Apart from the images, repeat the data below exactly as written.

__Excerpted records__.
_ _ _ _

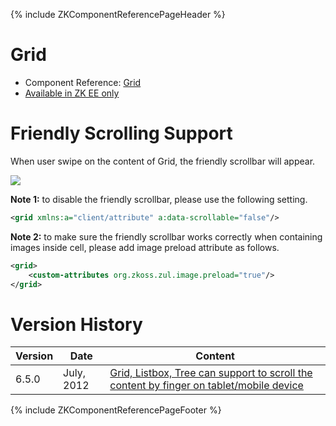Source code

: {% include ZKComponentReferencePageHeader %}

# Grid

- Component Reference:
  [Grid](ZK_Component_Reference/Data/Grid)
- [Available in ZK EE only](http://www.zkoss.org/product/edition.dsp)

# Friendly Scrolling Support

When user swipe on the content of Grid, the friendly scrollbar will
appear.

![](Grid_Tablet_Example.png)

**Note 1:** to disable the friendly scrollbar, please use the following
setting.

``` xml
<grid xmlns:a="client/attribute" a:data-scrollable="false"/>
```

**Note 2:** to make sure the friendly scrollbar works correctly when
containing images inside cell, please add image preload attribute as
follows.

``` xml
<grid>
    <custom-attributes org.zkoss.zul.image.preload="true"/>
</grid>
```

# Version History

| Version | Date       | Content                                                                                                                            |
|---------|------------|------------------------------------------------------------------------------------------------------------------------------------|
| 6.5.0   | July, 2012 | [Grid, Listbox, Tree can support to scroll the content by finger on tablet/mobile device](http://tracker.zkoss.org/browse/ZK-1239) |

{% include ZKComponentReferencePageFooter %}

_ _ _ _

__Task answer__.
Source code

: {% include ZKComponentReferencePageHeader %}

# Grid

- Component Reference:
  [Grid](ZK_Component_Reference/Data/Grid)
- [Available in ZK EE only](http://www.zkoss.org/product/edition.dsp)

# Friendly Scrolling Support

When user swipe on the content of Grid, the friendly scrollbar will
appear.

![](Grid_Tablet_Example.png)

**Note 1:** to disable the friendly scrollbar, please use the following
setting.

``` xml
<grid xmlns:a="client/attribute" a:data-scrollable="false"/>
```

**Note 2:** to make sure the friendly scrollbar works correctly when
containing images inside cell, please add image preload attribute as
follows.

``` xml
<grid>
    <custom-attributes org.zkoss.zul.image.preload="true"/>
</grid>
```

# Version History

| Version | Date       | Content                                                                                                                            |
|---------|------------|------------------------------------------------------------------------------------------------------------------------------------|
| 6.5.0   | July, 2012 | [Grid, Listbox, Tree can support to scroll the content by finger on tablet/mobile device](http://tracker.zkoss.org/browse/ZK-1239) |

{% include ZKComponentReferencePageFooter %}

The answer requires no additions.